Fast forward to today, I have 2 kids and I must tell them “I love you” at least a few times a day. It’s when they come out and just say “I love you” to me, for no other reason than to tell me, it melts my heart. They are 21 and 16, but age hasn’t changed them and I am so thankful and blessed that not only do they say it often throughout the day to me, they show me love too.
I’d be interested to see how many Intervention episodes deal with Mormon families. There have been a few but it’s not usually stated.
I can think of at least 10. Utah as a whole has a very high per-capita rate of drug use.

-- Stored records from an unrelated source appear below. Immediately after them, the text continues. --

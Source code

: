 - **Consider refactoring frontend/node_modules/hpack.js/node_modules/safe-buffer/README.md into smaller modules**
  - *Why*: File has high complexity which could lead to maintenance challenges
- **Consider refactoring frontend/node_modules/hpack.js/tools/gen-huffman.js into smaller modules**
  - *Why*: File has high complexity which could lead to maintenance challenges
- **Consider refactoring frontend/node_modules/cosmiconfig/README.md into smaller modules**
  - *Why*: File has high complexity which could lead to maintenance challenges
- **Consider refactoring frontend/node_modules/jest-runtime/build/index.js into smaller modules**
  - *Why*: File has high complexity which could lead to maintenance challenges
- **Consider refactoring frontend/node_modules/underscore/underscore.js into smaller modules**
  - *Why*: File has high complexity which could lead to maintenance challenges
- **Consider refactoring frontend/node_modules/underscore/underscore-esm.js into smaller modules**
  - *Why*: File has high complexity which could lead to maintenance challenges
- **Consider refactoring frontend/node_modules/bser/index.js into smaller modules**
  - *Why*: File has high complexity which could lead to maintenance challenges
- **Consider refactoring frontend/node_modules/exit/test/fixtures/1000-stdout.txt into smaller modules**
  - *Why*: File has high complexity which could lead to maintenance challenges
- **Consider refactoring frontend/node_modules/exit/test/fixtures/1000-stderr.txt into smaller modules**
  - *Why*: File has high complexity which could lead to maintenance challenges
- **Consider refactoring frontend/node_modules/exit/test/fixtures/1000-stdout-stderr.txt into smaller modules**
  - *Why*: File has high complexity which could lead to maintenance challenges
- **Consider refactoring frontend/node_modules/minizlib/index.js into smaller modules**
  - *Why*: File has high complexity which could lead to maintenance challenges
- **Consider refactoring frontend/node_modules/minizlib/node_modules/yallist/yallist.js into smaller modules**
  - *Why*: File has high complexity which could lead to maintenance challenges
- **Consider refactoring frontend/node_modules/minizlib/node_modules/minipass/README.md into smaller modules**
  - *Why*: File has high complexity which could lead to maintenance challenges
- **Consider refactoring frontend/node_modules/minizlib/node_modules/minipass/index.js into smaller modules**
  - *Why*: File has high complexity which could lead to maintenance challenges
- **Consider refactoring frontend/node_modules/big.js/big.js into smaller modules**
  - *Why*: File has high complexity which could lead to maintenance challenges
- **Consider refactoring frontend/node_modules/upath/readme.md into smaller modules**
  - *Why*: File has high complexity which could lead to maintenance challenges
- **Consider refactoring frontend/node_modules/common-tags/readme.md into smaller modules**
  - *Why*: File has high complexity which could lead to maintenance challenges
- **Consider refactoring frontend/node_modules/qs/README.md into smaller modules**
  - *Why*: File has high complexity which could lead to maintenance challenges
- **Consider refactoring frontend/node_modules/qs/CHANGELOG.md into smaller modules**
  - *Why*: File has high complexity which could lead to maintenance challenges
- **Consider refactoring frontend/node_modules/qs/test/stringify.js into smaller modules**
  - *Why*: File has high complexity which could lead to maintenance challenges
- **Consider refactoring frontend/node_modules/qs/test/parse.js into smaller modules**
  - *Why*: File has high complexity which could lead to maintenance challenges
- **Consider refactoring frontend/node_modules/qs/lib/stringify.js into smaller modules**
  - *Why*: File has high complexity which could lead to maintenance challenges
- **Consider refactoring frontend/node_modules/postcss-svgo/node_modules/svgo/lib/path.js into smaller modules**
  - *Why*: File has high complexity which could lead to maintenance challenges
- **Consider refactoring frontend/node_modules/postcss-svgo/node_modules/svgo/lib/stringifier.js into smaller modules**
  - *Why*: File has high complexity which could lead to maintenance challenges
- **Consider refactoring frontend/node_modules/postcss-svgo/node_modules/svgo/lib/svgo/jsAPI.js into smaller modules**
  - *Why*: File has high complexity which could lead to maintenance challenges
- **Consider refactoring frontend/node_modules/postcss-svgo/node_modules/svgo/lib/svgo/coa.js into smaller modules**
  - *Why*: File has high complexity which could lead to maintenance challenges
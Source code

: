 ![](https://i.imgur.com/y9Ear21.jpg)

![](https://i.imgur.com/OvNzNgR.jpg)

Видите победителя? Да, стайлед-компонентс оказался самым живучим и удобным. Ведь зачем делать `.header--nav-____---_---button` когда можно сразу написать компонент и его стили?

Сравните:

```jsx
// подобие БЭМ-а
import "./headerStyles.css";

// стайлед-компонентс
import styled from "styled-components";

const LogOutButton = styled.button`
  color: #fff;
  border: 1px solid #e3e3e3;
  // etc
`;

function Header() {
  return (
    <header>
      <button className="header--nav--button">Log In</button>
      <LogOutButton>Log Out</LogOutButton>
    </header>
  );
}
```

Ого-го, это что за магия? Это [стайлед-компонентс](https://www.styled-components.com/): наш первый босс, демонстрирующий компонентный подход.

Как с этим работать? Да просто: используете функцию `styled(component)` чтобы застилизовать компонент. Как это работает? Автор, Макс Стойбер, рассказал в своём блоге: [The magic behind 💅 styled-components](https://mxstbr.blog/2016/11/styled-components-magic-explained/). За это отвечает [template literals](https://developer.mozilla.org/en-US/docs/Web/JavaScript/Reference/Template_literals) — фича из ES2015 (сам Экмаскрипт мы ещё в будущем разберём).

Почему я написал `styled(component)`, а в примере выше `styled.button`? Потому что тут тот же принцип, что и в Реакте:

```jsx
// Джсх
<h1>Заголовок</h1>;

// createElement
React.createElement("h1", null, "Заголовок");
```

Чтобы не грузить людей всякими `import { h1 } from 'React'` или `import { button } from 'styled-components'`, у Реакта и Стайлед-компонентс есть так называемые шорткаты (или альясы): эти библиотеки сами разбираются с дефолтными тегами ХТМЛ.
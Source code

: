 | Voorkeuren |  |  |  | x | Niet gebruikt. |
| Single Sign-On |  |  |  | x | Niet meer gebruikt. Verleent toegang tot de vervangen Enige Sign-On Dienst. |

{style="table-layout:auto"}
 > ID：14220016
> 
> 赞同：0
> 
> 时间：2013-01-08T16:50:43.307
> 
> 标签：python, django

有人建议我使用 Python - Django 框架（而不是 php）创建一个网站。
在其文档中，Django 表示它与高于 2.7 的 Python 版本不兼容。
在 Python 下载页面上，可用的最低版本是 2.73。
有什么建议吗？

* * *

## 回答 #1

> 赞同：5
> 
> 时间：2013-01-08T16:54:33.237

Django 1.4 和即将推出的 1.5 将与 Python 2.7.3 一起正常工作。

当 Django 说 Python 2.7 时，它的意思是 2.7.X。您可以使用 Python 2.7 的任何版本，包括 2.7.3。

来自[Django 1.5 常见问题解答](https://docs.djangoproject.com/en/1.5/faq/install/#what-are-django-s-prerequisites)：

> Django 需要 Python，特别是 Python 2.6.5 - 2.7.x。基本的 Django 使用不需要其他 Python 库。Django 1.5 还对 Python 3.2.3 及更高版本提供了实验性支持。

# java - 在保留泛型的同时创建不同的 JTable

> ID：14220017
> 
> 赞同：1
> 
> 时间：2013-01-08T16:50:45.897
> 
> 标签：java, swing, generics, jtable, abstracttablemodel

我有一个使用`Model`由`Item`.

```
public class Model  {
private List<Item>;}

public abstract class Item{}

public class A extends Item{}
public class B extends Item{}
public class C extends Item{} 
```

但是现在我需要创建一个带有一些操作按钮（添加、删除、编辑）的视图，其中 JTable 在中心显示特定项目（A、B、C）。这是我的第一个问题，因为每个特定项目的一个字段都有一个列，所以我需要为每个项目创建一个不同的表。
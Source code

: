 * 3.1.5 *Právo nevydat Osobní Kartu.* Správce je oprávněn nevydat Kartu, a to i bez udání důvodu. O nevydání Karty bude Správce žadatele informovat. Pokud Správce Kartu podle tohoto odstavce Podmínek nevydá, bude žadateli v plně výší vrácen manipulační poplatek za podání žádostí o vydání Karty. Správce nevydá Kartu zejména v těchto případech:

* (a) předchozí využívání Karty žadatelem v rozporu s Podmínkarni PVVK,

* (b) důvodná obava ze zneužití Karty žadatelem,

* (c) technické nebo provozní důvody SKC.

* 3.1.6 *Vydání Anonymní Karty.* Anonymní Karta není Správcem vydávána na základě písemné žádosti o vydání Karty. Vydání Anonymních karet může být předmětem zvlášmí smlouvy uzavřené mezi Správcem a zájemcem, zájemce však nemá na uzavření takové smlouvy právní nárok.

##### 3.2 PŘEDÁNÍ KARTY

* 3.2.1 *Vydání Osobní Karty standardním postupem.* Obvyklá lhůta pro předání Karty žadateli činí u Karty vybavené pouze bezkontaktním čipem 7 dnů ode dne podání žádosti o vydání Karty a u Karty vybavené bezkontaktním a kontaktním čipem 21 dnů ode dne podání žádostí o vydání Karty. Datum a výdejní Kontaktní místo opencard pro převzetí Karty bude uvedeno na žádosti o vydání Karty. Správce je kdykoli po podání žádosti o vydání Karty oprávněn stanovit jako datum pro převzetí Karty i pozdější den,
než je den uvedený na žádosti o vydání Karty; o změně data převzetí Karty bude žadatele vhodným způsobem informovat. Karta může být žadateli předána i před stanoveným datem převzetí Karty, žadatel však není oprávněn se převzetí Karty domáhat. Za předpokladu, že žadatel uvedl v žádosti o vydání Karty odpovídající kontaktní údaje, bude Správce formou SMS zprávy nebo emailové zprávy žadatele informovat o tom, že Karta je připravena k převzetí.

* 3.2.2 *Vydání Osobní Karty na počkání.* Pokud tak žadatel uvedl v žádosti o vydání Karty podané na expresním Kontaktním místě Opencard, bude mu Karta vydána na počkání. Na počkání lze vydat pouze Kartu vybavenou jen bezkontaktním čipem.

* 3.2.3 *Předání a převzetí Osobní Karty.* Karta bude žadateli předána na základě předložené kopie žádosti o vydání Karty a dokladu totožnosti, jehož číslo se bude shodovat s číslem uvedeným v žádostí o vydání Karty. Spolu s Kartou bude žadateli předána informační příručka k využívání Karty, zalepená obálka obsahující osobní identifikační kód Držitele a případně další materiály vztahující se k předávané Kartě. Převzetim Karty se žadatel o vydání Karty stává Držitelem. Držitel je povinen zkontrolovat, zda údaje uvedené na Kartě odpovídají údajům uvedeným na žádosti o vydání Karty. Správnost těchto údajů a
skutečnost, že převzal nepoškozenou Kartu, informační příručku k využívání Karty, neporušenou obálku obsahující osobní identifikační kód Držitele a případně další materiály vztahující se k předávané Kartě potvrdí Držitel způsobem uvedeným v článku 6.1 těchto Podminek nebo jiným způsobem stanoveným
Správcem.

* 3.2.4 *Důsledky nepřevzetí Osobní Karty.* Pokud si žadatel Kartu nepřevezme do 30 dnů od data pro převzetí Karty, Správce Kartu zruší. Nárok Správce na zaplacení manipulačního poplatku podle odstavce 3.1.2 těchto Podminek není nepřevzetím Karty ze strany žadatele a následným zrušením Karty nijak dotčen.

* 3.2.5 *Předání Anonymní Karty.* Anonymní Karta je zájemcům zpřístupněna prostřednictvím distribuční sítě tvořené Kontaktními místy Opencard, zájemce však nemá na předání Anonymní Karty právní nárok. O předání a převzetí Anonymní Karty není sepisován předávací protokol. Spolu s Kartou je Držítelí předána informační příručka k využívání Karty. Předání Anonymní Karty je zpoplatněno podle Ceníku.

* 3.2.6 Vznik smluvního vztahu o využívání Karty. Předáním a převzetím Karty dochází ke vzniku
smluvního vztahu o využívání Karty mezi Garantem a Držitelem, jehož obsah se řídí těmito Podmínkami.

It bothers me how Jill’s mother refuses to acknowledge her taking her teenage daughter out to drink with a fake and being a party buddy instead of a mom played a big part in her addiction
The mother may not be able to say I love you, but the fact that she was so willing to be emotional to me shows she loves her daughter and isn’t completely uncomfortable with emotions. My own mother won’t say I love you but also won’t dare to even get emotional with me. I hope Jill’s mother came to realize that she can snow love with words and I love you is easy to say once she gets out of her comfort zone. And I hope Jill is doing very well.
I just rewatched this episode for the first time in several years and I really saw how smart and self aware Jill was when she wasn’t blackout drunk. It’s been a long time but I really hope she’s still sober. Her father seemed wonderful. Hopefully her mother worked on her emotional issues so she could be there for Jill and the rest of her kids.